Loggers are commonly known to help in harvesting timber from forests. This makes their jobs very essential since they provide materials for construction as well as furniture creation. Sawdust can be turned into paper and fibers made into asphalt. Logging can be done commercially or even in an individual’s backyard. Trees can come up with a bunch of surprises especially when reacting to strong winds and this tends to keep the loggers on their toes quite often.
Once upon a time when felling trees was done with chainsaws, more accidents occurred than they do now that the process has been mechanized in most parts of the world. Feller machines have become the norm when felling trees or in some cases, big chain saws. There are agencies in certain countries who regulate industries to ensure health and safety standards are maintained. The Occupational Safety and Health Administration (OSHA) in the United States, for example, is one such agency.
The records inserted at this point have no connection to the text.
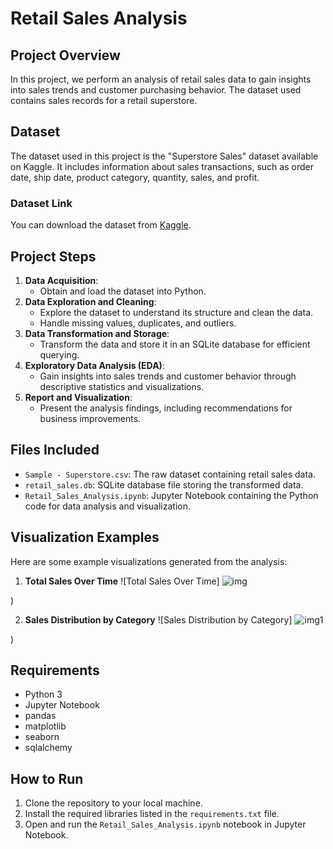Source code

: # Retail Sales Analysis

## Project Overview
In this project, we perform an analysis of retail sales data to gain insights into sales trends and customer purchasing behavior. The dataset used contains sales records for a retail superstore.

## Dataset
The dataset used in this project is the "Superstore Sales" dataset available on Kaggle. It includes information about sales transactions, such as order date, ship date, product category, quantity, sales, and profit.

### Dataset Link
You can download the dataset from [Kaggle](https://www.kaggle.com/datasets/vivek468/superstore-dataset-final).

## Project Steps
1. **Data Acquisition**:
   - Obtain and load the dataset into Python.
2. **Data Exploration and Cleaning**:
   - Explore the dataset to understand its structure and clean the data.
   - Handle missing values, duplicates, and outliers.
3. **Data Transformation and Storage**:
   - Transform the data and store it in an SQLite database for efficient querying.
4. **Exploratory Data Analysis (EDA)**:
   - Gain insights into sales trends and customer behavior through descriptive statistics and visualizations.
5. **Report and Visualization**:
   - Present the analysis findings, including recommendations for business improvements.

## Files Included
- `Sample - Superstore.csv`: The raw dataset containing retail sales data.
- `retail_sales.db`: SQLite database file storing the transformed data.
- `Retail_Sales_Analysis.ipynb`: Jupyter Notebook containing the Python code for data analysis and visualization.

## Visualization Examples
Here are some example visualizations generated from the analysis:

1. **Total Sales Over Time**
   ![Total Sales Over Time] ![img](https://github.com/nithinkaturi/Retail-Sales-Analysis/assets/160711110/698b241e-f3db-41fe-a527-5bfc3ad329d0) 

)

2. **Sales Distribution by Category**
   ![Sales Distribution by Category] ![img1](https://github.com/nithinkaturi/Retail-Sales-Analysis/assets/160711110/4f457f4f-f087-4ea3-b17d-1f5b24fa21f5)

)

## Requirements
- Python 3
- Jupyter Notebook
- pandas
- matplotlib
- seaborn
- sqlalchemy

## How to Run
1. Clone the repository to your local machine.
2. Install the required libraries listed in the `requirements.txt` file.
3. Open and run the `Retail_Sales_Analysis.ipynb` notebook in Jupyter Notebook.

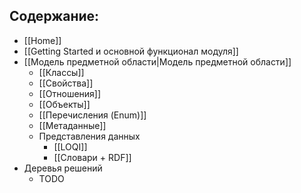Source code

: ## Содержание:

- [[Home]]
- [[Getting Started и основной функционал модуля]]
- [[Модель предметной области|Модель предметной области]]
	- [[Классы]]
	- [[Свойства]]
	- [[Отношения]]
	- [[Объекты]]
	- [[Перечисления (Enum)]]
	- [[Метаданные]]
	- Представления данных
		- [[LOQI]]
		- [[Словари + RDF]]
- Деревья решений
	- TODO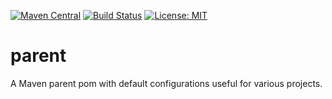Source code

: [![Maven Central](https://img.shields.io/maven-central/v/com.github.gv2011/parent.svg)](https://repo1.maven.org/maven2/com/github/gv2011/parent/)
[![Build Status](https://app.travis-ci.com/gv2011/parent.svg?branch=dev)](https://app.travis-ci.com/gv2011/parent)
[![License: MIT](https://img.shields.io/badge/License-MIT-green.svg)](https://opensource.org/licenses/MIT)

# parent

A Maven parent pom with default configurations useful for various projects.


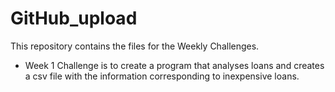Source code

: # GitHub_upload

This repository contains the files for the Weekly Challenges.

- Week 1 Challenge is to create a program that analyses loans and creates a csv file with the information corresponding to inexpensive loans.
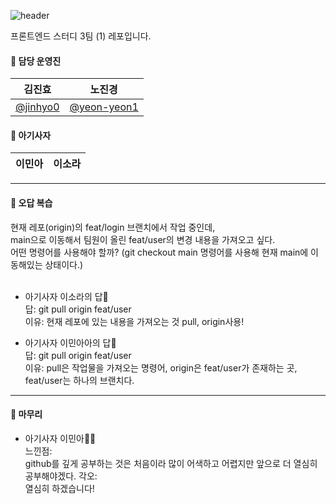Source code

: ![header](https://capsule-render.vercel.app/api?type=waving&color=ff7e01&height=200&text=FE_study3_1&animation=fadeIn&fontColor=fff&align=center)

프론트엔드 스터디 3팀 (1) 레포입니다.

#### 🦁 담당 운영진

| 김진효                                 | 노진경                                       |
| -------------------------------------- | -------------------------------------------- |
| [@jinhyo0](https://github.com/jinhyo0) | [@yeon-yeon1](https://github.com/yeon-yeon1) |

#### 🦁 아기사자
| 이민아                                 | 이소라                                       |
| -------------------------------------- | -------------------------------------------- 

---
#### 🦁 오답 복습
현재 레포(origin)의 feat/login 브랜치에서 작업 중인데,<br/>
main으로 이동해서 팀원이 올린 feat/user의 변경 내용을 가져오고 싶다. <br/>
어떤 명령어를 사용해야 할까? (git checkout main 명령어를 사용해 현재 main에 이동해있는 상태이다.) <br/><br/>


- 아기사자 이소라의 답🍊 <br/>
답: git pull origin feat/user<br/>
이유: 현재 레포에 있는 내용을 가져오는 것 pull, origin사용! <br/>

- 아기사자 이민아아의 답🍊 <br/>
답: git pull origin feat/user <br/>
이유: pull은 작업물을 가져오는 명령어, origin은 feat/user가 존재하는 곳, feat/user는 하나의 브랜치다. <br/>

---
#### 🦁 마무리
- 아기사자 이민아🍊🐤 <br/>
느낀점: <br/> github를 깊게 공부하는 것은 처음이라 많이 어색하고 어렵지만 앞으로 더 열심히 공부해야겠다.
각오: <br/> 열심히 하겠습니다!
The Evolution of Loggers And The Logging Profession
Some traits that have been associated with loggers include being reckless and aggressive. They have been celebrated for their masculinity, ability to confront danger and even the fact that they did not conform to modernization but rather have been able to resist it. We have seen the evolution of the industry from the use of hand-saws to circular and band saws and later chain saws. With the arrival of the feller bunch, the loggers could clear trees at a much faster rate than before and one logger could do the work of 20 men.
Accidents And Hazards
Large modern machinery comes with its perks and its set of dangers as well. Numerous job injuries have been reported associated with the machinery in use and some fatal accidents have been linked to the use of technology in some logging processes. There have been cases where chainsaw recoils and strikes back the logger. In other scenarios, huge trees and branches fell on the loggers as they carried about their work. The weight and momentum of trees have been identified as major hazards. Dangerous environmental conditions do not make their work any easier.
Most loggers understand that the risk is an inherent part of the job. Wood has always been in high demand since the 1600s. As such safety regulations have been put in place to minimize risk as well as training loggers on first aid. Protective equipment is also a must-have item while they are also comprehensively trained on felling procedures. A safer work environment is the way forward to minimize risk.